12. In vitro tests with S. cepivorum, a pathogen of spring green onion stem and root rots, showed growth inhibition of nano-silver at 7ppm or higher concentrations. In field tests, fresh and dry weight of the spring green onion increased with the nano-silver treatment compared to non-treated control. Also, with the treatment of nano-silver, symptoms of stem and root rots diminished and the population of S. cepivorum decreased compared to the population of other soil fungi and bacteria.
13. In an analysis of soil planted with spring green onion and treated with nano-silver, there were not much of differences in values of chemical indicators such as soil pH, EC, P₂O₅ content, percentages of organic compounds and T-N, K, Ca, Mg, and Na exchange cation, and CEC compared to those of control. Soil samples collected two months after the treatment also showed similar results. These results showed the safety and stability of nano-silver material. In experiments to re-isolate the nano-silver from spring green onion cultivated in nano-silver treated soil, different amounts of nano-silver were re-isolated depending upon the concentration of nano-silver treated.
14. Nano-silver materials have been used in agricultural fields due to their biocide characteristics. However, there is still a lack of information is available for the effect of nano-silver materials on soil when it is applied in field. Therefore, the main purpose of this research was i) evaluating physicochemical properties of soil after nano-silver materials are applied in field, ii) determining sorption characteristics of nano-silver materials in soil to examine environmental impact assessment (EIA), and iii) proposing guideline to use nano-silver materials for agricultural practices. Results of soil quality analysis showed that nano-silver materials have little impact on chemical properties of soil after it was applied in field. Soil pH and EC were fairly constant at 6.6 - 6.9, and 150 - 600 μS cm-1 respectively depending on soil texture for 2 months of experimental period. Also, concentration of organic matter and available-P was slightly decreased after 1 month of nano-silver application but the difference between initial and final concentration was minimal. In order to determine minimum data set (MDS) for obtaining soil quality indicators, total of 16 variables including soil respiration and potentially mineralizable N were measured for 1 month after nano-silver application.

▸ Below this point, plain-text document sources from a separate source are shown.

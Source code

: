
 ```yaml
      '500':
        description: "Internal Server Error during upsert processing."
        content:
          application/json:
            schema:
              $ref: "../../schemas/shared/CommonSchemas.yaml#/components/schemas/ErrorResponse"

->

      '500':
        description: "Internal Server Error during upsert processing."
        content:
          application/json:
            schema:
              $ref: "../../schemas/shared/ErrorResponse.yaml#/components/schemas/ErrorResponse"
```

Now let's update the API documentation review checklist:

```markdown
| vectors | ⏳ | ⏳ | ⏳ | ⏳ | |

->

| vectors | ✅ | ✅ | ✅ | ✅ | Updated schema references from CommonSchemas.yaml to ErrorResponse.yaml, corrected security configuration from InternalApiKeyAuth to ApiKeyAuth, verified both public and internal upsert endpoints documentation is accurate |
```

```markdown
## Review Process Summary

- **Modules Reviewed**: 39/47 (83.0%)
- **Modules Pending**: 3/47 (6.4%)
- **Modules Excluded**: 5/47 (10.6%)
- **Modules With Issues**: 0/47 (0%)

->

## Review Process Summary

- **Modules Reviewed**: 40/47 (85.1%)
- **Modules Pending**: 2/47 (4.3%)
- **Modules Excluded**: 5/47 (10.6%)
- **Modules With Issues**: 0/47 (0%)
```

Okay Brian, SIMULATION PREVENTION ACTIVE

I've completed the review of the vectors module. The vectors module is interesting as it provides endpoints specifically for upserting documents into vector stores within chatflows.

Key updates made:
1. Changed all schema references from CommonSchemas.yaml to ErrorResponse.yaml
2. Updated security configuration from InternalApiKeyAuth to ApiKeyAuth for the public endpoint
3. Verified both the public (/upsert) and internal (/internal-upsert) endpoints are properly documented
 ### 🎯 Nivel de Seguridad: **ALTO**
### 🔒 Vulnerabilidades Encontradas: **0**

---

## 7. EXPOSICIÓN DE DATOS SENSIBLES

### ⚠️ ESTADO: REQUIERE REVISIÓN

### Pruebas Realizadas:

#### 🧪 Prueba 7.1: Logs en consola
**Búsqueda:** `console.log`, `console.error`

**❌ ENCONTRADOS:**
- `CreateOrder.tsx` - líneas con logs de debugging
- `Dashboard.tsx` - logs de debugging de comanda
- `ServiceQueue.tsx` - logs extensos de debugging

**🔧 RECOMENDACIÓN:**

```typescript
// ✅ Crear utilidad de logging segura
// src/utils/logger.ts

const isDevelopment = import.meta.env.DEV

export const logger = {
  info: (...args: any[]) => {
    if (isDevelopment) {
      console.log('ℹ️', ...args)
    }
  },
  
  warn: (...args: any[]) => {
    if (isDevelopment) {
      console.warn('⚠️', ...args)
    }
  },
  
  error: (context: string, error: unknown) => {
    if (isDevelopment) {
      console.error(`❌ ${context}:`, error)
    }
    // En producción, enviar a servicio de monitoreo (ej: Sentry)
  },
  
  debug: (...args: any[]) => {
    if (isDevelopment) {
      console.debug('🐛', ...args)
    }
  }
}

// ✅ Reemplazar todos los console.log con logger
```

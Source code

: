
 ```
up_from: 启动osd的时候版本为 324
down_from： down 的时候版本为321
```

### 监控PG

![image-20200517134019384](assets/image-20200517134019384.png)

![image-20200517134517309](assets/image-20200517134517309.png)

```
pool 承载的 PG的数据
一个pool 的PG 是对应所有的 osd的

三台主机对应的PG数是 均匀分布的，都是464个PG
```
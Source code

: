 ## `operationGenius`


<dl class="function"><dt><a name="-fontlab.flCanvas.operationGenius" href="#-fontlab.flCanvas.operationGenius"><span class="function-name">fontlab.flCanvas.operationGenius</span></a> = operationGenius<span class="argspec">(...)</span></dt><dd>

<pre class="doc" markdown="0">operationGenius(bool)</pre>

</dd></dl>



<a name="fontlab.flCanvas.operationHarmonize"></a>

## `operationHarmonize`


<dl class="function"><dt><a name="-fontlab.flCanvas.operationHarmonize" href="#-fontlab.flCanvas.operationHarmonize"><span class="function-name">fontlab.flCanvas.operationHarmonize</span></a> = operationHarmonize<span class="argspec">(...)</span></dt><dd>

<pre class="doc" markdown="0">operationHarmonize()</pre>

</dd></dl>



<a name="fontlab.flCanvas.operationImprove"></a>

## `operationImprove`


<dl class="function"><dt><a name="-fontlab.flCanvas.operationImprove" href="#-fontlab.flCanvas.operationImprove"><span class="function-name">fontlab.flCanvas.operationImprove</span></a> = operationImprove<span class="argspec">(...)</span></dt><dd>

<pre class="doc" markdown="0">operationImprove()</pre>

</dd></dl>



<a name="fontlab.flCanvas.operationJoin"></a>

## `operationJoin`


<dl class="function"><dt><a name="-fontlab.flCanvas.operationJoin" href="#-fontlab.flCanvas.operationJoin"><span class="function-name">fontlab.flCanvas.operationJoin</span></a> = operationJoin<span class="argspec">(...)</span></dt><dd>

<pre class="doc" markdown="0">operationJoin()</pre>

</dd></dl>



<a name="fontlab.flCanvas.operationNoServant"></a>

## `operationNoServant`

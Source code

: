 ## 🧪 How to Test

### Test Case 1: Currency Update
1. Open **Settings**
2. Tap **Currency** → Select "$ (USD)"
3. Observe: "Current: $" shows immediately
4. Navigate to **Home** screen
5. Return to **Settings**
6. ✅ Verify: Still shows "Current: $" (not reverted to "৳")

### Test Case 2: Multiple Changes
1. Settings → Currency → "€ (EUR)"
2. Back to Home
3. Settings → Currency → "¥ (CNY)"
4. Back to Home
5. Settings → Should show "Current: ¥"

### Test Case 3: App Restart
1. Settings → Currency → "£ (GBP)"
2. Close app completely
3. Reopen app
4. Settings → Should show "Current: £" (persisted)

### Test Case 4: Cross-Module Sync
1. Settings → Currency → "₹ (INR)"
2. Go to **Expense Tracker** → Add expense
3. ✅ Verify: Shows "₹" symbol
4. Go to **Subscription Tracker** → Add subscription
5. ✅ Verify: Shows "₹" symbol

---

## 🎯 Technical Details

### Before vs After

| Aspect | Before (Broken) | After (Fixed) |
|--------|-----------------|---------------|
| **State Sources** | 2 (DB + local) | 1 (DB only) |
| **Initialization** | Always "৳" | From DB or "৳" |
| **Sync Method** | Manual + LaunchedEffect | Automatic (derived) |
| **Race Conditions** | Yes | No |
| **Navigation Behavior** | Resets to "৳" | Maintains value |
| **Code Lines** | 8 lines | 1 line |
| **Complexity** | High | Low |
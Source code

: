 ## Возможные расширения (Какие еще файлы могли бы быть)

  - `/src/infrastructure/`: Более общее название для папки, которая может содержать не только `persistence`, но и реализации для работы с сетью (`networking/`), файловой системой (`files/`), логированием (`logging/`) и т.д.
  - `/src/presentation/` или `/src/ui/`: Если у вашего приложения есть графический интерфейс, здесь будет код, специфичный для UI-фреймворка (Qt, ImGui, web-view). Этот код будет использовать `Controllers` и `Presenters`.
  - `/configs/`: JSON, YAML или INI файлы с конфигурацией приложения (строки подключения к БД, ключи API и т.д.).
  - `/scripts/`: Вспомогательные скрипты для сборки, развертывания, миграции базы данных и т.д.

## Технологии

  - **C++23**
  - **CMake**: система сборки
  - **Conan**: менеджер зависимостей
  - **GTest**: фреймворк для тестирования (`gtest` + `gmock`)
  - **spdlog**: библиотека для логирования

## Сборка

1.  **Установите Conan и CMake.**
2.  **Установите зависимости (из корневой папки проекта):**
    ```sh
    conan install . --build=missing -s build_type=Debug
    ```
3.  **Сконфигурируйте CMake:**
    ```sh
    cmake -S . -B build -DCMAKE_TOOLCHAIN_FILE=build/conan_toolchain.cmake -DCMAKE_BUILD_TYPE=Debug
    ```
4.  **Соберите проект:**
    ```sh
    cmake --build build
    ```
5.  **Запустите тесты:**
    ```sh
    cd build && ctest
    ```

Our result showed that pH, EC, exchangeable Ca, Al, and soil respiration were mostly affecting variables on the soil quality after nano-silver material was applied in soil.
Sorption characteristic of nano-silver in soil was generally followed multiple first order kinetic model indicating that initial fast sorption was occurred and gradually decreased afterward. Depending on soil texture, rate constant was increased in order of SC(0.0348~0.0660 h^-1) > C(0.0141~0.0183 h^-1) > SL(0.0020~0.0029 h^-1). In addition, rate constant of nano-silver in soil was increased as clay content and temperature were increased. Since fertilizer is co-applied when nano-silver materials are used in agricultural practice, batch experiment was conducted to examine whether biocide characteristics of nano-silver is decreased due to precipitation of nano-silver materials in soil. After nano-silver and KCl as ingredients of potassium fertilizer were co-applied, measured concentration of Ag and Cl^- in soil was decreased compared to control indicating that precipitation was occurred in soil. Also, the result of biocide experiment showed that number of bacteria and fungi were increased at 1 week after experiment.
From this result, potassium fertilizer can affect biocide characteristic of nano-silver in soil and the amount of nano-silver applied in field should be considered when fertilizer is co-applied with nano-silver materials. Overall, impact of nano-silver materials on soil quality should be considered to minimize adverse effect of nano-silver materials in environment and our result can be used to utilize nano-silver materials for field application.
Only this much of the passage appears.